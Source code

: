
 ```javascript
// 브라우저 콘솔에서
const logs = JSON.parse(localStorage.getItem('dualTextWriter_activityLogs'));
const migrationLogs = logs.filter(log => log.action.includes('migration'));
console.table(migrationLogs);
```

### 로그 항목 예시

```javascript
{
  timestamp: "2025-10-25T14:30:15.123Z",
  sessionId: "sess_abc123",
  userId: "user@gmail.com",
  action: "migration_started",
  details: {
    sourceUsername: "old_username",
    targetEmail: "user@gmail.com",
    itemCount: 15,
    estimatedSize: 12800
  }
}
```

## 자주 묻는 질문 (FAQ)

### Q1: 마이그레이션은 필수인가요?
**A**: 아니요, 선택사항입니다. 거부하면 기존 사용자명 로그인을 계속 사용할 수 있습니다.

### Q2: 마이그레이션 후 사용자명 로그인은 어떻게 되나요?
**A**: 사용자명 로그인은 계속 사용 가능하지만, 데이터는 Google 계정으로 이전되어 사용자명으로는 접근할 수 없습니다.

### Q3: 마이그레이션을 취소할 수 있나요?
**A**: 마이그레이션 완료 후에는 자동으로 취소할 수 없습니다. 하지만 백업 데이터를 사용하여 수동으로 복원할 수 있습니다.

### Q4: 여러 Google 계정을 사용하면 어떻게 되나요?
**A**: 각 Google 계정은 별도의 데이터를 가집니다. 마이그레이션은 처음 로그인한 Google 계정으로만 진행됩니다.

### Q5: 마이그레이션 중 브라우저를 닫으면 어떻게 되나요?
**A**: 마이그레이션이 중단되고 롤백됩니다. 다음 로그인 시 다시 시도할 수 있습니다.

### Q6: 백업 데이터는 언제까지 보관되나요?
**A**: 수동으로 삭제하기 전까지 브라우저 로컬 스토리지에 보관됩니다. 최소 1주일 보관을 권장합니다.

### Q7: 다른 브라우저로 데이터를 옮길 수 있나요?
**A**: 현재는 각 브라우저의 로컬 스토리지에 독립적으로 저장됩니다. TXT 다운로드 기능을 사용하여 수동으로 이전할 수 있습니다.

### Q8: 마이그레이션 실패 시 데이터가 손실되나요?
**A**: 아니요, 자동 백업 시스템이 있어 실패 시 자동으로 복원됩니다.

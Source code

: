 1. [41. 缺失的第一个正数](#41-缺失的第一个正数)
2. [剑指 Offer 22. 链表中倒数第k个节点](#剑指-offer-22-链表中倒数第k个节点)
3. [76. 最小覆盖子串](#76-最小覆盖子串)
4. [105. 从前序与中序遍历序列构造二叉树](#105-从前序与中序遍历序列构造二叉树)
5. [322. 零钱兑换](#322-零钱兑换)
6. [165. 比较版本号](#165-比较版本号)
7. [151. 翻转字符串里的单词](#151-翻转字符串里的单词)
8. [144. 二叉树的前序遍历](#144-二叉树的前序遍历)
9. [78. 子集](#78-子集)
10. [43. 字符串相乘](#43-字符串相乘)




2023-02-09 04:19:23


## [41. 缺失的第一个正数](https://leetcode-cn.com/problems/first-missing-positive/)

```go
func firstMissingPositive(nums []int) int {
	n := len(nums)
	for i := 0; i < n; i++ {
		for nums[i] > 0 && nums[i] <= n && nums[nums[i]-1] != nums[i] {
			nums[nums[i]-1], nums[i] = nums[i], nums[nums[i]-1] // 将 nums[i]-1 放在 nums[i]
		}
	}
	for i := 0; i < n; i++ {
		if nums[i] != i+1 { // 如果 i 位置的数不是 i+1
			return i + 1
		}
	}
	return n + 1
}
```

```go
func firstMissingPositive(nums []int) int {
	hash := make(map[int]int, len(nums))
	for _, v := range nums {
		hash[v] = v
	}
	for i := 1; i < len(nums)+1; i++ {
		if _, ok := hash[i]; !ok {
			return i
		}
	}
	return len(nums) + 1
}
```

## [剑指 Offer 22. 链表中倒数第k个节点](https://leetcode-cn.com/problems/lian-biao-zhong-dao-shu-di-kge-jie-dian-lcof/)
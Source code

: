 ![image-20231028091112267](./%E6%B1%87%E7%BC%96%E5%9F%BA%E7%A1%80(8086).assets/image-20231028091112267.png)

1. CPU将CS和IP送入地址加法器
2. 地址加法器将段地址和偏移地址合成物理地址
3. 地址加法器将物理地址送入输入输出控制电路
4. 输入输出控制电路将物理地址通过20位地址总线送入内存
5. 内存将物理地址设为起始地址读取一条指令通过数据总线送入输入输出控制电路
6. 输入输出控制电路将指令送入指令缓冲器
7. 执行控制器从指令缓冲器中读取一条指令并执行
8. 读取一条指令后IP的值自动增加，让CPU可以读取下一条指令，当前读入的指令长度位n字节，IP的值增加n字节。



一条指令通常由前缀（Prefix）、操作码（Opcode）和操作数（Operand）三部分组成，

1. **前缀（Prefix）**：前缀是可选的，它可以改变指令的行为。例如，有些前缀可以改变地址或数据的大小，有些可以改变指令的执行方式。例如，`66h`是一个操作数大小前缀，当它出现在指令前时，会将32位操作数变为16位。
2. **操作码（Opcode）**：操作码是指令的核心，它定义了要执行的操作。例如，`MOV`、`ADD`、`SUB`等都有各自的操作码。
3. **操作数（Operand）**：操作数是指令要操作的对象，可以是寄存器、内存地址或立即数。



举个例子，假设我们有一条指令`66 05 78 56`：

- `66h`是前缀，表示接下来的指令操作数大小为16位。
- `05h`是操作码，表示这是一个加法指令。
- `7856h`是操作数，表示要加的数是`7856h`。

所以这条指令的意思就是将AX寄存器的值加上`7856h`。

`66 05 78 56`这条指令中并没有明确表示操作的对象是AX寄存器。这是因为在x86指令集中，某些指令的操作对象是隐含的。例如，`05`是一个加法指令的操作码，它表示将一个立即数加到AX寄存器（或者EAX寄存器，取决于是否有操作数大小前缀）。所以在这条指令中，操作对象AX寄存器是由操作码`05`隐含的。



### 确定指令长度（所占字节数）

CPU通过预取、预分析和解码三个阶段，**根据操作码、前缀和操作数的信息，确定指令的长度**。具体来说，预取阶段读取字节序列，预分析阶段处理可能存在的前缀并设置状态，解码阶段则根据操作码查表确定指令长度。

☆ ☆ ☆ ☆ ☆ ☆ ☆

**EXERCISE INSTRUCTIONS:** Report all lines of the material that contain the word "缺失的第一个正数".

**EXERCISE RESPONSE:**
: 1. [41. 缺失的第一个正数](#41-缺失的第一个正数)
## [41. 缺失的第一个正数](https://leetcode-cn.com/problems/first-missing-positive/)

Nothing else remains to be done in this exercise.